#### [Exercise material]
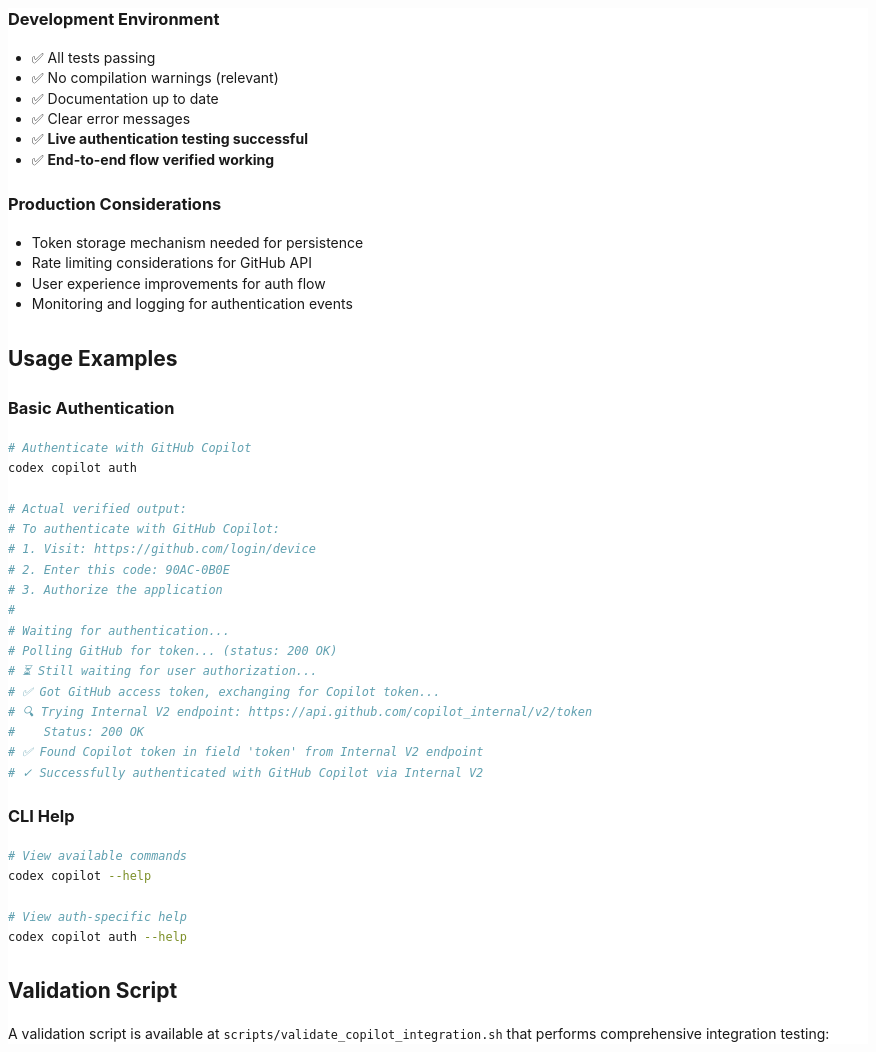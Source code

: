 ### Development Environment
- ✅ All tests passing
- ✅ No compilation warnings (relevant)
- ✅ Documentation up to date
- ✅ Clear error messages
- ✅ **Live authentication testing successful**
- ✅ **End-to-end flow verified working**

### Production Considerations
- Token storage mechanism needed for persistence
- Rate limiting considerations for GitHub API
- User experience improvements for auth flow
- Monitoring and logging for authentication events

## Usage Examples

### Basic Authentication
```bash
# Authenticate with GitHub Copilot
codex copilot auth

# Actual verified output:
# To authenticate with GitHub Copilot:
# 1. Visit: https://github.com/login/device
# 2. Enter this code: 90AC-0B0E
# 3. Authorize the application
# 
# Waiting for authentication...
# Polling GitHub for token... (status: 200 OK)
# ⏳ Still waiting for user authorization...
# ✅ Got GitHub access token, exchanging for Copilot token...
# 🔍 Trying Internal V2 endpoint: https://api.github.com/copilot_internal/v2/token
#    Status: 200 OK
# ✅ Found Copilot token in field 'token' from Internal V2 endpoint
# ✓ Successfully authenticated with GitHub Copilot via Internal V2
```

### CLI Help
```bash
# View available commands
codex copilot --help

# View auth-specific help
codex copilot auth --help
```

## Validation Script

A validation script is available at `scripts/validate_copilot_integration.sh` that performs comprehensive integration testing:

#### [Task directions]
Start at the top line above and repeat the records verbatim, leaving images out.

#### [Answer for the task]
Source code

: ### Development Environment
- ✅ All tests passing
- ✅ No compilation warnings (relevant)
- ✅ Documentation up to date
- ✅ Clear error messages
- ✅ **Live authentication testing successful**
- ✅ **End-to-end flow verified working**

### Production Considerations
- Token storage mechanism needed for persistence
- Rate limiting considerations for GitHub API
- User experience improvements for auth flow
- Monitoring and logging for authentication events

## Usage Examples

### Basic Authentication
```bash
# Authenticate with GitHub Copilot
codex copilot auth

# Actual verified output:
# To authenticate with GitHub Copilot:
# 1. Visit: https://github.com/login/device
# 2. Enter this code: 90AC-0B0E
# 3. Authorize the application
# 
# Waiting for authentication...
# Polling GitHub for token... (status: 200 OK)
# ⏳ Still waiting for user authorization...
# ✅ Got GitHub access token, exchanging for Copilot token...
# 🔍 Trying Internal V2 endpoint: https://api.github.com/copilot_internal/v2/token
#    Status: 200 OK
# ✅ Found Copilot token in field 'token' from Internal V2 endpoint
# ✓ Successfully authenticated with GitHub Copilot via Internal V2
```

### CLI Help
```bash
# View available commands
codex copilot --help

# View auth-specific help
codex copilot auth --help
```

## Validation Script

A validation script is available at `scripts/validate_copilot_integration.sh` that performs comprehensive integration testing:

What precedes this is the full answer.